The other recommendation is that it is likely there will be no long-term method to prevent use of GAI. The conflict is that homework assignments in programming must be specified in sufficient detail for students to be sure they have done the work correctly and for course staff to grade their work, but any specification that is clear enough for these purposes will necessarily also be solvable by GAI tools. While it may be possible to craft specifications that thread this needle in the short term, the variety of programming chatbots available in the future will make this a time-consuming and ultimately futile pursuit. Course staff will need to know how current bots interact with existing and future assignments, and understand the capabilities they provide to students using them.

Sample assignments

Debugging skills – preliminary to coding assignments in intro classes

Provide students with snippets of code that have clear errors or issues with them or strange error messages. Teach how to use GAI as a debugging tool to help out in these situations.

Ask students to:

  1. Run the snippets of code through an interpreter or compiler.
  2. Diagnose the issue themselves based on the output and write a short description of the problem.
  3. Run the code snippet through GAI and construct a prompt to ask for its description of the problem.
  4. Compare the output of the model with the written description: was it sufficient, and does it lead to a different code change than the original student suggestion?

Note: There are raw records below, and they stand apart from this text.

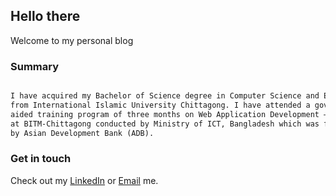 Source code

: ## Hello there

Welcome to my personal blog

### Summary

```markdown

I have acquired my Bachelor of Science degree in Computer Science and Engineering
from International Islamic University Chittagong. I have attended a government
aided training program of three months on Web Application Development – Dot Net
at BITM-Chittagong conducted by Ministry of ICT, Bangladesh which was funded
by Asian Development Bank (ADB).

```

### Get in touch

Check out my [LinkedIn](https://www.linkedin.com/in/ShaonDey) or [Email](mailto:shaond3y@gmail.com) me.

Specification skills – assignment in a class emphasizing software engineering

In a class where students are developing their own design and specifications for systems, assignments can explore the use of code generation as a way of translating specifications to code.

Ask students to:

  1. Develop a human-readable specification for a software system in written language, making clear user requirements and expectations.
  2. Write a prompt that communicates to a GAI system these specifications and examples of test cases that would enforce a subset of them.
  3. Run the prompt through a GAI system to produce test cases for the underlying specification.
  4. Assess the output code to argue whether or not it was able to provide full coverage of the expected test cases. Produce examples that either incorrectly pass or fail the tests.
  5. If necessary, reiterate on B.

Simulation and visualization – assignment in a non-programming class

In this assignment students will utilize code generation and graphing as a way to run simulations based on natural language descriptions that would have traditionally required more advanced programming knowledge.

Ask students to:

  1. Describe a scenario relevant to the class, for example:
    • In a statistics class, the results of summing up weighted coin flips
    • In a linguistics class, the co-occurence of words in a document
    • In a biology class, the result of random mutations
  2. Write a prompt that describes the mechanism of the event in detailed language and ask for a graph describing the results of the simulation.
  3. Run the prompt through GAI and then run the resulting code to see the output graph of the system.
  4. Write a description of the result, analyzing whether the graph seems to correctly represent the underlying phenomenon and what aspects of the code either agree or disagree with expectations.

This assignment has potential pitfalls as it asks students to trust code they may not understand. However, the use of graphing and knowledge of the underlying subject should equip them with tools to at least notice and assess errors. We note as well that even in classes where students do know programming often convince themselves incorrect implementations are correct.

High-level LLM-assisted design – assignment in an upper level class

Provide students with an extremely detailed assignment specification describing the full requirements of the system. The goal of the assignment is to focus on system design with the use of GAI.

Ask students to:

  1. First run the specification as is through a GAI system to produce an output code base. This can be done through the API to produce a full longform output.
  2. Perform a code review of the AI output. Which parts are good, and which are poorly designed, inefficient, or confused.
  3. Construct a high-level design plan for the codebase: for example, giving the module structure and describing high-level implementation choices.
  4. Produce a detailed prompting plan describing this structure to the GAI system.
  5. Regenerate the code base, and submit the assignment.
  6. Student output will be evaluated based on this output as if they had written it directly. Goal being to convey responsibility for systems even with the use of AI tools.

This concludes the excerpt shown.